4.7 Ten aanzien van het standpunt van klager dat sprake zou zijn van nieuwe tuchtrechtelijk relevante feiten en gedragingen, en de gevolgen van het tuchtrechtelijk verwijtbaar handelen of nalaten van verweerder klager pas na zijn verzoek van 16 september 2016 aan Genpact bekend zijn geworden,  overweegt de raad als volgt. Zoals in de voorzittersbeslissing is overwogen heeft klager verzuimd enig bewijs te overleggen van zijn stelling dat Genpact naar aanleiding van de brief van klager aan Genpact aan klager kenbaar zou hebben gemaakt dat zij nooit de formele werkgever van klager is geweest, zij nooit enige arbeidsovereenkomst tussen klager en Genpact heeft opgezegd en niet verantwoordelijk is voor zijn pensioen.
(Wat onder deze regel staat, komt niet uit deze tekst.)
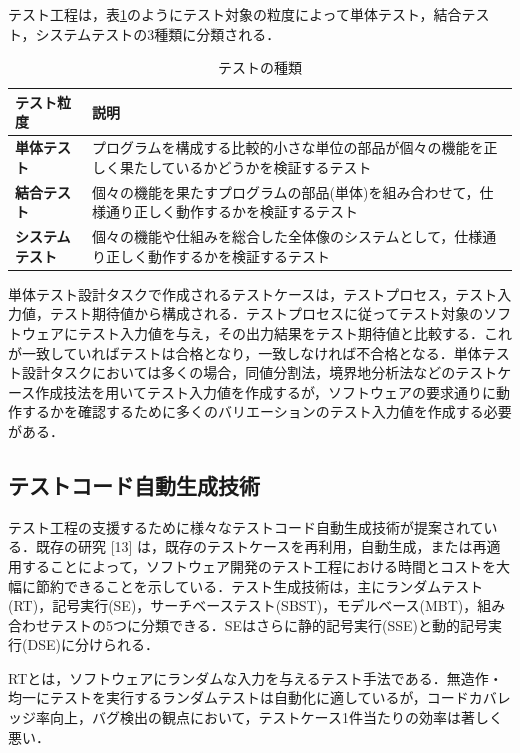 \documentclass[12pt]{jarticle} %
\begin{document}
テスト工程は，表\ref{test-variety}のようにテスト対象の粒度によって単体テスト，結合テスト，システムテストの3種類に分類される．

\begin{table}[t]
\caption{テストの種類}
\label{test-variety}
\begin{tabular}{|l|p{11cm}|}
\hline
\textbf{テスト粒度}                   & \textbf{説明}                                                                                                       \\ \hline
\textbf{単体テスト}        & プログラムを構成する比較的小さな単位の部品が個々の機能を正しく果たしているかどうかを検証するテスト \\ \hline
\textbf{結合テスト} & 個々の機能を果たすプログラムの部品(単体)を組み合わせて，仕様通り正しく動作するかを検証するテスト\\ \hline
\textbf{システムテスト}            & 個々の機能や仕組みを総合した全体像のシステムとして，仕様通り正しく動作するかを検証するテスト \\ \hline
\end{tabular}
\end{table}

単体テスト設計タスクで作成されるテストケースは，テストプロセス，テスト入力値，テスト期待値から構成される．テストプロセスに従ってテスト対象のソフトウェアにテスト入力値を与え，その出力結果をテスト期待値と比較する．これが一致していればテストは合格となり，一致しなければ不合格となる．単体テスト設計タスクにおいては多くの場合，同値分割法，境界地分析法などのテストケース作成技法を用いてテスト入力値を作成するが，ソフトウェアの要求通りに動作するかを確認するために多くのバリエーションのテスト入力値を作成する必要がある．


\subsection{テストコード自動生成技術}
テスト工程の支援するために様々なテストコード自動生成技術が提案されている．既存の研究 [13] は，既存のテストケースを再利用，自動生成，または再適用することによって，ソフトウェア開発のテスト工程における時間とコストを大幅に節約できることを示している．テスト生成技術は，主にランダムテスト(RT)，記号実行(SE)，サーチベーステスト(SBST)，モデルベース(MBT)，組み合わせテストの5つに分類できる．SEはさらに静的記号実行(SSE)と動的記号実行(DSE)に分けられる．

RTとは，ソフトウェアにランダムな入力を与えるテスト手法である．無造作・均一にテストを実行するランダムテストは自動化に適しているが，コードカバレッジ率向上，バグ検出の観点において，テストケース1件当たりの効率は著しく悪い．
\end{document}

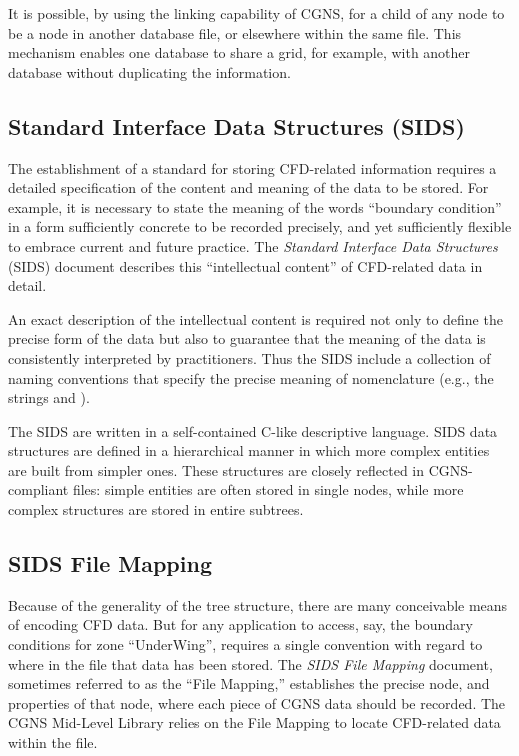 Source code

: It is possible, by using the linking capability of CGNS, for a child of
any node to be a node in another database file, or elsewhere within
the same file.
This mechanism enables one database to share a grid, for example, with
another database without duplicating the information.

\subsection{Standard Interface Data Structures (SIDS)}

The establishment of a standard for storing CFD-related information
requires a detailed specification of the content and meaning of the data
to be stored.
For example, it is necessary to state the meaning of the words ``boundary
condition'' in a form sufficiently concrete to be recorded precisely, and
yet sufficiently flexible to embrace current and future practice.
The \textit{Standard Interface Data Structures}
(SIDS) document describes this ``intellectual content'' of CFD-related
data in detail.

An exact description of the intellectual content is required not only
to define the precise form of the data but also to guarantee that the
meaning of the data is consistently interpreted by practitioners.
Thus the SIDS include a collection of naming conventions that
specify the precise meaning of nomenclature (e.g., the strings
 and ).

The SIDS are written in a self-contained C-like descriptive language.
SIDS data structures are defined in a hierarchical manner in which more
complex entities are built from simpler ones.
These structures are closely reflected in CGNS-compliant
files: simple entities are often stored in single nodes, while more
complex structures are stored in entire subtrees.

\subsection{SIDS File Mapping}

Because of the generality of the tree structure, there are
many conceivable means of encoding CFD data.
But for any application to access, say, the boundary conditions for zone
``UnderWing'', requires a single convention with regard to where in the
file that data has been stored.
The \textit{SIDS File Mapping} document, sometimes referred to
as the ``File Mapping,'' establishes the precise node, and properties
of that node, where each piece of CGNS data should be recorded.
The CGNS Mid-Level Library relies on the File Mapping to locate
CFD-related data within the file.

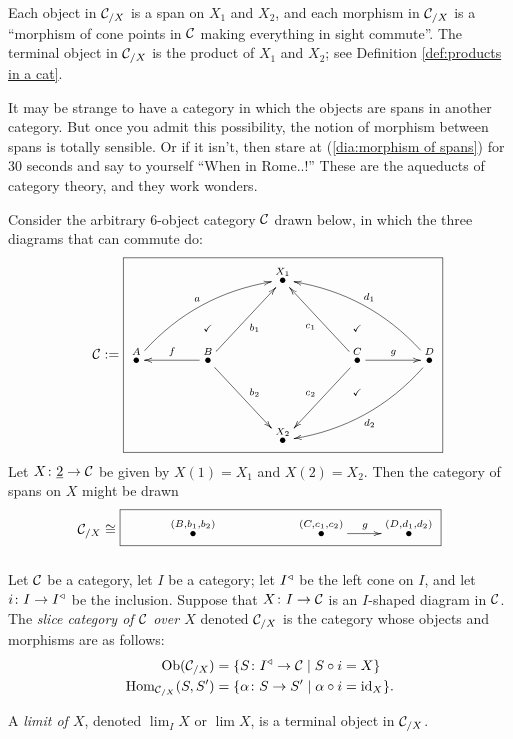 \begin{construction}[Products]
Each object in $\mathcal{C}_{/X}$ is a span on $X_1$ and $X_2$, and each morphism in $\mathcal{C}_{/X}$ is a “morphism of cone points in $\mathcal{C}$ making everything in sight commute”. The terminal object in $\mathcal{C}_{/X}$ is the product of $X_1$ and $X_2$; see Definition \ref{def:products in a cat}.

\end{construction}

It may be strange to have a category in which the objects are spans in another category. But once you admit this possibility, the notion of morphism between spans is totally sensible. Or if it isn't, then stare at (\ref{dia:morphism of spans}) for 30 seconds and say to yourself “When in Rome..!” These are the aqueducts of category theory, and they work wonders.

\begin{example}\label{ex:category of spans}

Consider the arbitrary 6-object category $\mathcal{C}$ drawn below, in which the three diagrams that can commute do:
$$\mcC:=\parbox{3in}{\fbox{\xymatrix@=39pt{&&\LMO{X_1}&\\\LMO{A}\ar@/^1pc/[urr]^a&\LMO{B}\ar[l]_f\ar@{}[u]|(.4){\checkmark}\ar[ur]_{b_1}\ar[dr]^{b_2}&&\LMO{C}\ar@{}[u]|(.4){\checkmark}\ar@{}[d]|(.4){\checkmark}\ar[ul]^{c_1}\ar[dl]_{c_2}\ar[r]^g&\LMO{D}\ar@/_1pc/[llu]_{d_1}\ar@/^1pc/[lld]^{d_2}\\&&\LMO{X_2}&}}}$$
Let $X\colon\underline{2}\rightarrow\mathcal{C}$ be given by $X(1)=X_1$ and $X(2)=X_2$. Then the category of spans on $X$ might be drawn
$$\mcC_{/X}\iso\fbox{\xymatrix{&\LMO{(B,b_1,b_2)}&&\LMO{(C,c_1,c_2)}\ar[r]^g&\LMO{(D,d_1,d_2)}}}$$

\end{example}


\subsubsection{}

\begin{definition}\label{def:slice and limit}

Let $\mathcal{C}$ be a category, let $I$ be a category; let $I^\triangleleft$ be the left cone on $I$, and let $i\colon I\rightarrow I^\triangleleft$ be the inclusion. Suppose that $X\colon I\rightarrow\mathcal{C}$ is an $I$-shaped diagram in $\mathcal{C}$. The {\em slice category of $\mathcal{C}$ over $X$} denoted $\mathcal{C}_{/X}$ is the category whose objects and morphisms are as follows:
\begin{align*}
\textnormal{Ob}(\mathcal{C}_{/X})&=\{S\colon I^\triangleleft\rightarrow\mathcal{C}{\;|\;}S\circ i=X\}\\
\textnormal{Hom}_{\mathcal{C}_{/X}}(S,S')&=\{\alpha\colon S\rightarrow S'{\;|\;}\alpha\circ i=\textnormal{id}_X\}.
\end{align*}

A {\em limit of $X$}, denoted $\lim_IX$ or $\lim X$, is a terminal object in $\mathcal{C}_{/X}$.

\end{definition}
Ook bij zijn verzetschrift heeft klager geen bewijs van deze stelling overgelegd, zodat de raad hieraan voorbij zal gaan. Van nieuwe feiten is immers niet gebleken.

4.8 Nu het verzet van klager tegen de beslissing van de voorzitter ook overigens geen nieuwe gezichtspunten oplevert is er geen plaats voor verder onderzoek naar de klacht en moet het verzet ongegrond worden verklaard.

BESLISSING

De raad van discipline:

 verklaart het verzet ongegrond.

Aldus beslist door mr. P.M. Wamsteker, voorzitter, mrs. S. van Andel en R. Lonterman, leden, bijgestaan door mr. P.J. Verdam als griffier en uitgesproken ter openbare zitting van 12 november 2018.